## Problem to work on
Go through the records and report each line in which the word "sequences" occurs.

## Data provided
########

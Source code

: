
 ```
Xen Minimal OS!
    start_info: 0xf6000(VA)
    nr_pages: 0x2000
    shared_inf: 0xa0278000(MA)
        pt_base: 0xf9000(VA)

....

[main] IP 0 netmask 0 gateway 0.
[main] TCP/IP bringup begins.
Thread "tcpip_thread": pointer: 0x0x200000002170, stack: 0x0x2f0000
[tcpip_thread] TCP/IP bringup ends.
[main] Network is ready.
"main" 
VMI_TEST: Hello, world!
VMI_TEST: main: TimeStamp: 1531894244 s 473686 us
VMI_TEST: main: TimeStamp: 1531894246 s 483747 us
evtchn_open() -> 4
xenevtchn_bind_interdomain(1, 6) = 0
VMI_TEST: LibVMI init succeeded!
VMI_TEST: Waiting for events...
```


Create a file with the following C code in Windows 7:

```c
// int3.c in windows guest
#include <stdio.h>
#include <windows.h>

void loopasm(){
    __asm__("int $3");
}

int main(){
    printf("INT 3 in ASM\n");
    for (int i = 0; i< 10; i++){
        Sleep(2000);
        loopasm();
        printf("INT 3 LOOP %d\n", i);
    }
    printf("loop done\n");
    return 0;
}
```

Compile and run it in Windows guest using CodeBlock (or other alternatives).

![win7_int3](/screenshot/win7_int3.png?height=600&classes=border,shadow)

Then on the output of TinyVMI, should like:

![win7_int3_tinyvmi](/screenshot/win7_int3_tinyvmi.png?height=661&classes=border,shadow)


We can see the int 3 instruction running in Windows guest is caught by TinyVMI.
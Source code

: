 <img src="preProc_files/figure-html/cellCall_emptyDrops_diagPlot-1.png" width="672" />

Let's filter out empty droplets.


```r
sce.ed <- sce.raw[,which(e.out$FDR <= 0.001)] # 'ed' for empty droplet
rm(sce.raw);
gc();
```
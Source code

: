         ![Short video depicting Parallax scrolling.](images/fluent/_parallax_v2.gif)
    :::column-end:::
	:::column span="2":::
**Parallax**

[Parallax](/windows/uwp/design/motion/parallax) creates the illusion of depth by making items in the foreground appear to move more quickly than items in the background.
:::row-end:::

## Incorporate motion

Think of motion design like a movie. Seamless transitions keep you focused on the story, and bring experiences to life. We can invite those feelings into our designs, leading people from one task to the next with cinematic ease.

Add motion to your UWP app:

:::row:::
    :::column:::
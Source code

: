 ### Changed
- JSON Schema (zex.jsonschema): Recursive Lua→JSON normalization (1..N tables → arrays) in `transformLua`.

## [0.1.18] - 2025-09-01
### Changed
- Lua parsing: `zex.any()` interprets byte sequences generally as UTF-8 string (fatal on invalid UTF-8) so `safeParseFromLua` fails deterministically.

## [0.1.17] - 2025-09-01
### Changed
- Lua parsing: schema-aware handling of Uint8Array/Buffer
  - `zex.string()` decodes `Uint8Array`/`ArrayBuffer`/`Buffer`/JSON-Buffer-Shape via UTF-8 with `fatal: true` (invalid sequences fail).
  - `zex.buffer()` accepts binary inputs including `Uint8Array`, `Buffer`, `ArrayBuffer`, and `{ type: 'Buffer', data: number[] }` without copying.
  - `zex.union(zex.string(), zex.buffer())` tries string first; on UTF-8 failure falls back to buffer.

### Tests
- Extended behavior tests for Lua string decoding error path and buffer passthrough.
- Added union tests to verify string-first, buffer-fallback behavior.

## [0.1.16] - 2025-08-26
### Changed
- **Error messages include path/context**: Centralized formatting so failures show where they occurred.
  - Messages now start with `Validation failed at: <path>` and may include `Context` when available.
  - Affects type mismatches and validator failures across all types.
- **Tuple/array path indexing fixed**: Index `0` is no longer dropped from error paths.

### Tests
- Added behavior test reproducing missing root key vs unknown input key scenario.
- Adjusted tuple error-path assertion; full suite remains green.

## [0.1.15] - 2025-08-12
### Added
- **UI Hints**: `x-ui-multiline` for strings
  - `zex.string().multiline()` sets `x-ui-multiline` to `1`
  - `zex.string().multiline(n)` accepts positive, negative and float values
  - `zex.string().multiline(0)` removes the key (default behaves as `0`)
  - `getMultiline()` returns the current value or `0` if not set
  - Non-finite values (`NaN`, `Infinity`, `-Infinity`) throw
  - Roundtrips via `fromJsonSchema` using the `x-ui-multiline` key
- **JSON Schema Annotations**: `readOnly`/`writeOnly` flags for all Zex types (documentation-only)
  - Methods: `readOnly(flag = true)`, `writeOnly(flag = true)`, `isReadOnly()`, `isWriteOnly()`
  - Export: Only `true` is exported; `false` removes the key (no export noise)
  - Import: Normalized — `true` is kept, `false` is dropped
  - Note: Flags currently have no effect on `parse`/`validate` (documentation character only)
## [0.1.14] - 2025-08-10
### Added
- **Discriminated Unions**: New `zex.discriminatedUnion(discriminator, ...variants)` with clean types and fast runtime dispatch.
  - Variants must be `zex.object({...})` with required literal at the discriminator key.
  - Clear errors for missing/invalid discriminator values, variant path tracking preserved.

########

## Exercise result
- Lua parsing: `zex.any()` interprets byte sequences generally as UTF-8 string (fatal on invalid UTF-8) so `safeParseFromLua` fails deterministically.
  - `zex.string()` decodes `Uint8Array`/`ArrayBuffer`/`Buffer`/JSON-Buffer-Shape via UTF-8 with `fatal: true` (invalid sequences fail).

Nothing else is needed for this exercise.